A tale of two central banks
Christine Tan, CFA, Portfolio Manager, SLGI Asset Management Inc.
The Bank of Canada (BoC) and the U.S. Federal Reserve (Fed) are moving cautiously towards looser monetary conditions in 2024. But the Fed is doing it from a point of relative economic strength.
Elevated interest rates hit Canada and the U.S. differently
As inflation trends down in the U.S. and Canada, we expect both countries to loosen restrictive monetary policies in the coming quarters.
Over the last two years, both central banks hiked interest rates to fight decades-high inflation; in Canada to 5% and in the U.S. to a range of 5.25%-5.50%. However, the impact of high interest rates has played out quite differently for each over that period.
While the U.S. economy has shown relative resilience in the face of high interest rates, helped in large part by significantly higher levels of government deficit spending (-6.5% of U.S. GDP versus a deficit of -1.4% of Canada’s GDP*), Canada’s economy has relatively underperformed. For 2024, we believe government and consumer spending will have a big influence on economic outcomes.

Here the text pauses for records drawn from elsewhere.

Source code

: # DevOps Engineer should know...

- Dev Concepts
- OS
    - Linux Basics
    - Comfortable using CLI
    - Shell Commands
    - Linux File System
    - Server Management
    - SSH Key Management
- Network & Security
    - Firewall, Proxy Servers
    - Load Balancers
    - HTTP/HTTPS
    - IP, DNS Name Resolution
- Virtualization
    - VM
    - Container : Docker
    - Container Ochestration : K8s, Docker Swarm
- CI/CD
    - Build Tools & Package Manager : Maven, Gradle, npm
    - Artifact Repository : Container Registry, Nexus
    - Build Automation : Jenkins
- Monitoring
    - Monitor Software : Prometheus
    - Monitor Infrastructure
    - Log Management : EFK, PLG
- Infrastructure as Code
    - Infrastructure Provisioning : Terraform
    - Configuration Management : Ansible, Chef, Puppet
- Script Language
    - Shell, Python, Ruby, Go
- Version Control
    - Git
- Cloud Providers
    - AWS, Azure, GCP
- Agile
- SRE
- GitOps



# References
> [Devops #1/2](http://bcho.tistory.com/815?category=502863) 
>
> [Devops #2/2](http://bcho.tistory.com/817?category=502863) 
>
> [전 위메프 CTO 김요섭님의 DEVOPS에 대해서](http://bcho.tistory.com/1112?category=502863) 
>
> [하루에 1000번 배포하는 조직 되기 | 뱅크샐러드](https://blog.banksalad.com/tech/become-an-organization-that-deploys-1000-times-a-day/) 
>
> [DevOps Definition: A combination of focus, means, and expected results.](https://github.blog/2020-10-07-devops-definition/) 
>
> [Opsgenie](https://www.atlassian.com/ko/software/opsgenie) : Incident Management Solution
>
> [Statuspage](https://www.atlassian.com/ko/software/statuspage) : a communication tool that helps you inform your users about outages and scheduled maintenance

The Bank of Canada follows the Fed
As expected, the BoC held its policy rate unchanged at 5% at its January meeting. Its softening monetary stance follows a similar move the by the Fed.
In December 2023, the Fed indicated that current rates appear sufficient to help bring down inflation to its target level of 2% over time. The BoC, for its part, said that Canada’s economy has entered a state of “excess supply” meaning that inflation should continue to trend downward.
In plain English, both central banks delivered the same message: interest rates have peaked.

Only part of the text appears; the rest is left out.